## [Task to carry out]
In the material below, find each line holding the string "https" and copy it.
#####
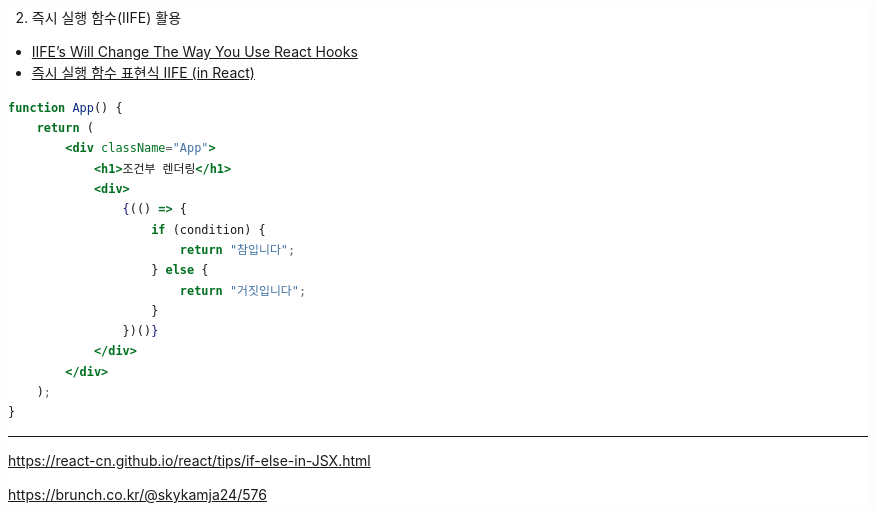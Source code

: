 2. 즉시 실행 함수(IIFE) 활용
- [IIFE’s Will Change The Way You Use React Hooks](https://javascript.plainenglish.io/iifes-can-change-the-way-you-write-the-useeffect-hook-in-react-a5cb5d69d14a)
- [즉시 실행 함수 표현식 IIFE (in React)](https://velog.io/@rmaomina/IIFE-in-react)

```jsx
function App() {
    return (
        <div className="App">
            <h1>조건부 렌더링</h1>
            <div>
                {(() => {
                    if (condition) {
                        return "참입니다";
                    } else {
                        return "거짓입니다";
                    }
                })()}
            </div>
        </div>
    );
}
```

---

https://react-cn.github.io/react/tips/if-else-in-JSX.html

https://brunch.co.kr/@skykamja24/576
#####
## [Written answer]
- [IIFE’s Will Change The Way You Use React Hooks](https://javascript.plainenglish.io/iifes-can-change-the-way-you-write-the-useeffect-hook-in-react-a5cb5d69d14a)
- [즉시 실행 함수 표현식 IIFE (in React)](https://velog.io/@rmaomina/IIFE-in-react)
https://react-cn.github.io/react/tips/if-else-in-JSX.html
https://brunch.co.kr/@skykamja24/576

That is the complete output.